Harry’s friend Stuart Gilbert never heard him speak harshly or ill of anyone and never saw him refuse a service to anyone. “His only enemies were Mrs. Grundy and Mr. Bowdler.” He was less arrogant than curiously remote, distracted by his unflinching gaze towards the sun. As Gilbert said, Harry “feared the terre à terre, the normal, as most of us fear celestial heights.”

In 1927 Harry and Caresse, who avoided politics and current events and had long since banished all newspapers and magazines except the Nouvelle Revue Française and transition, started their own tiny publishing house, the Black Sun Press. Over the next two years they brought out editions of their own poetry as well as works by friends including Lawrence, James Joyce and Hart Crane.

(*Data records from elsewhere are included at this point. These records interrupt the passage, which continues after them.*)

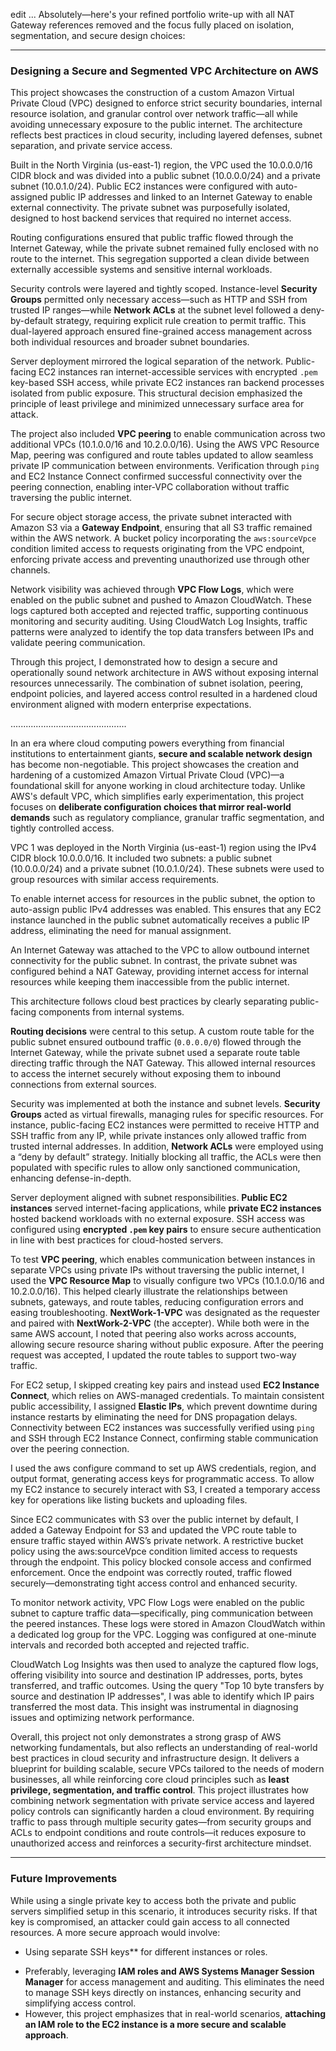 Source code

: edit
...
Absolutely—here's your refined portfolio write-up with all NAT Gateway references removed and the focus fully placed on isolation, segmentation, and secure design choices:

---

### **Designing a Secure and Segmented VPC Architecture on AWS**

This project showcases the construction of a custom Amazon Virtual Private Cloud (VPC) designed to enforce strict security boundaries, internal resource isolation, and granular control over network traffic—all while avoiding unnecessary exposure to the public internet. The architecture reflects best practices in cloud security, including layered defenses, subnet separation, and private service access.

Built in the North Virginia (us-east-1) region, the VPC used the 10.0.0.0/16 CIDR block and was divided into a public subnet (10.0.0.0/24) and a private subnet (10.0.1.0/24). Public EC2 instances were configured with auto-assigned public IP addresses and linked to an Internet Gateway to enable external connectivity. The private subnet was purposefully isolated, designed to host backend services that required no internet access.

Routing configurations ensured that public traffic flowed through the Internet Gateway, while the private subnet remained fully enclosed with no route to the internet. This segregation supported a clean divide between externally accessible systems and sensitive internal workloads.

Security controls were layered and tightly scoped. Instance-level **Security Groups** permitted only necessary access—such as HTTP and SSH from trusted IP ranges—while **Network ACLs** at the subnet level followed a deny-by-default strategy, requiring explicit rule creation to permit traffic. This dual-layered approach ensured fine-grained access management across both individual resources and broader subnet boundaries.

Server deployment mirrored the logical separation of the network. Public-facing EC2 instances ran internet-accessible services with encrypted `.pem` key-based SSH access, while private EC2 instances ran backend processes isolated from public exposure. This structural decision emphasized the principle of least privilege and minimized unnecessary surface area for attack.

The project also included **VPC peering** to enable communication across two additional VPCs (10.1.0.0/16 and 10.2.0.0/16). Using the AWS VPC Resource Map, peering was configured and route tables updated to allow seamless private IP communication between environments. Verification through `ping` and EC2 Instance Connect confirmed successful connectivity over the peering connection, enabling inter-VPC collaboration without traffic traversing the public internet.

For secure object storage access, the private subnet interacted with Amazon S3 via a **Gateway Endpoint**, ensuring that all S3 traffic remained within the AWS network. A bucket policy incorporating the `aws:sourceVpce` condition limited access to requests originating from the VPC endpoint, enforcing private access and preventing unauthorized use through other channels.

Network visibility was achieved through **VPC Flow Logs**, which were enabled on the public subnet and pushed to Amazon CloudWatch. These logs captured both accepted and rejected traffic, supporting continuous monitoring and security auditing. Using CloudWatch Log Insights, traffic patterns were analyzed to identify the top data transfers between IPs and validate peering communication.

Through this project, I demonstrated how to design a secure and operationally sound network architecture in AWS without exposing internal resources unnecessarily. The combination of subnet isolation, peering, endpoint policies, and layered access control resulted in a hardened cloud environment aligned with modern enterprise expectations.


..............................................

In an era where cloud computing powers everything from financial institutions to entertainment giants, **secure and scalable network design** has become non-negotiable. This project showcases the creation and hardening of a customized Amazon Virtual Private Cloud (VPC)—a foundational skill for anyone working in cloud architecture today. Unlike AWS's default VPC, which simplifies early experimentation, this project focuses on **deliberate configuration choices that mirror real-world demands** such as regulatory compliance, granular traffic segmentation, and tightly controlled access.


VPC 1 was deployed in the North Virginia (us-east-1) region using the IPv4 CIDR block 10.0.0.0/16. It included two subnets: a public subnet (10.0.0.0/24) and a private subnet (10.0.1.0/24). These subnets were used to group resources with similar access requirements.

To enable internet access for resources in the public subnet, the option to auto-assign public IPv4 addresses was enabled. This ensures that any EC2 instance launched in the public subnet automatically receives a public IP address, eliminating the need for manual assignment.

An Internet Gateway was attached to the VPC to allow outbound internet connectivity for the public subnet. In contrast, the private subnet was configured behind a NAT Gateway, providing internet access for internal resources while keeping them inaccessible from the public internet.

This architecture follows cloud best practices by clearly separating public-facing components from internal systems.

**Routing decisions** were central to this setup. A custom route table for the public subnet ensured outbound traffic (`0.0.0.0/0`) flowed through the Internet Gateway, while the private subnet used a separate route table directing traffic through the NAT Gateway. This allowed internal resources to access the internet securely without exposing them to inbound connections from external sources.


Security was implemented at both the instance and subnet levels. **Security Groups** acted as virtual firewalls, managing rules for specific resources. For instance, public-facing EC2 instances were permitted to receive HTTP and SSH traffic from any IP, while private instances only allowed traffic from trusted internal addresses. In addition, **Network ACLs** were employed using a “deny by default” strategy. Initially blocking all traffic, the ACLs were then populated with specific rules to allow only sanctioned communication, enhancing defense-in-depth.

Server deployment aligned with subnet responsibilities. **Public EC2 instances** served internet-facing applications, while **private EC2 instances** hosted backend workloads with no external exposure. SSH access was configured using **encrypted `.pem` key pairs** to ensure secure authentication in line with best practices for cloud-hosted servers.


To test **VPC peering**, which enables communication between instances in separate VPCs using private IPs without traversing the public internet, I used the **VPC Resource Map** to visually configure two VPCs (10.1.0.0/16 and 10.2.0.0/16). This helped clearly illustrate the relationships between subnets, gateways, and route tables, reducing configuration errors and easing troubleshooting. **NextWork-1-VPC** was designated as the requester and paired with **NextWork-2-VPC** (the accepter). While both were in the same AWS account, I noted that peering also works across accounts, allowing secure resource sharing without public exposure. After the peering request was accepted, I updated the route tables to support two-way traffic.

For EC2 setup, I skipped creating key pairs and instead used **EC2 Instance Connect**, which relies on AWS-managed credentials. To maintain consistent public accessibility, I assigned **Elastic IPs**, which prevent downtime during instance restarts by eliminating the need for DNS propagation delays. Connectivity between EC2 instances was successfully verified using `ping` and SSH through EC2 Instance Connect, confirming stable communication over the peering connection.


I used the aws configure command to set up AWS credentials, region, and output format, generating access keys for programmatic access. To allow my EC2 instance to securely interact with S3, I created a temporary access key for operations like listing buckets and uploading files.

Since EC2 communicates with S3 over the public internet by default, I added a Gateway Endpoint for S3 and updated the VPC route table to ensure traffic stayed within AWS’s private network. A restrictive bucket policy using the aws:sourceVpce condition limited access to requests through the endpoint. This policy blocked console access and confirmed enforcement. Once the endpoint was correctly routed, traffic flowed securely—demonstrating tight access control and enhanced security.


To monitor network activity, VPC Flow Logs were enabled on the public subnet to capture traffic data—specifically, ping communication between the peered instances. These logs were stored in Amazon CloudWatch within a dedicated log group for the VPC. Logging was configured at one-minute intervals and recorded both accepted and rejected traffic.

CloudWatch Log Insights was then used to analyze the captured flow logs, offering visibility into source and destination IP addresses, ports, bytes transferred, and traffic outcomes. Using the query "Top 10 byte transfers by source and destination IP addresses", I was able to identify which IP pairs transferred the most data. This insight was instrumental in diagnosing issues and optimizing network performance.


Overall, this project not only demonstrates a strong grasp of AWS networking fundamentals, but also reflects an understanding of real-world best practices in cloud security and infrastructure design. It delivers a blueprint for building scalable, secure VPCs tailored to the needs of modern businesses, all while reinforcing core cloud principles such as **least privilege, segmentation, and traffic control**. This project illustrates how combining network segmentation with private service access and layered policy controls can significantly harden a cloud environment. By requiring traffic to pass through multiple security gates—from security groups and ACLs to endpoint conditions and route controls—it reduces exposure to unauthorized access and reinforces a security-first architecture mindset.

---

### Future Improvements

While using a single private key to access both the private and public servers simplified setup in this scenario, it introduces security risks. If that key is compromised, an attacker could gain access to all connected resources. A more secure approach would involve:

- Using separate SSH keys** for different instances or roles.
* Preferably, leveraging **IAM roles and AWS Systems Manager Session Manager** for access management and auditing. This eliminates the need to manage SSH keys directly on instances, enhancing security and simplifying access control.
* However, this project emphasizes that in real-world scenarios, **attaching an IAM role to the EC2 instance is a more secure and scalable approach**.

Harry’s own poems were mildly surrealist, richly decadent and heavily indebted to Rimbaud and e.e. cummings, a fellow rebel against the Bostonian Establishment two years Harry’s senior. The short prose poem “White Slipper” makes reference to several of Harry’s fixations: airplanes; symbolic colors; the sun; Harry’s favorite word, “Yes”: “A white aeroplane whiter than the word Yes falls like a slipper from the sky. You come dancing over the silver thorns of the lawn and by holding up the corners of your rose-and-white skirt you catch the white slipper which I kick down to you from the sun.”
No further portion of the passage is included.